### Exercise objective
Find the string "mounted" in the entries and copy each line that has it.

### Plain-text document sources

=== Begin Enclosure ===

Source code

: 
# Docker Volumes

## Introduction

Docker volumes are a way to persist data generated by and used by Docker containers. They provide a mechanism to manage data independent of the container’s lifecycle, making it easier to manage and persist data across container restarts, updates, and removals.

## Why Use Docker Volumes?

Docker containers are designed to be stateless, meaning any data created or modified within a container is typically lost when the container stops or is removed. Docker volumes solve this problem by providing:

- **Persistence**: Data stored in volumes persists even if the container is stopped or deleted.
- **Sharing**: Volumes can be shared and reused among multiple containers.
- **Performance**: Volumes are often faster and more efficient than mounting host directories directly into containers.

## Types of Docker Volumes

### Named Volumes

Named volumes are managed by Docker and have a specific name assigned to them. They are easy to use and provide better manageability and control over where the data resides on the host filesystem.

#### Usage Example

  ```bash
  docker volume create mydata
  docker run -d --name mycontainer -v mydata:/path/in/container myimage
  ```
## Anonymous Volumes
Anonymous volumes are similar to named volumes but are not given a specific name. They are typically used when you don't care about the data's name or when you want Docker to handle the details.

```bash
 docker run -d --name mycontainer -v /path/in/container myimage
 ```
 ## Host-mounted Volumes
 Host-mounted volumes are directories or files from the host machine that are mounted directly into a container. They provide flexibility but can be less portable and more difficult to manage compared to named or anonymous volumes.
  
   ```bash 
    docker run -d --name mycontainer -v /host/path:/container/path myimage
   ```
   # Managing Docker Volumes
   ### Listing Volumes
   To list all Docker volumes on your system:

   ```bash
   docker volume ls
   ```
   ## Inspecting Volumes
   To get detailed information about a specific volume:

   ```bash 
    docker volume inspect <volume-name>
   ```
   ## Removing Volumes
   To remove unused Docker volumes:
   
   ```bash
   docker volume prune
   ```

=== End Enclosure ===

### Answer to this task
 ## Host-mounted Volumes
 Host-mounted volumes are directories or files from the host machine that are mounted directly into a container. They provide flexibility but can be less portable and more difficult to manage compared to named or anonymous volumes.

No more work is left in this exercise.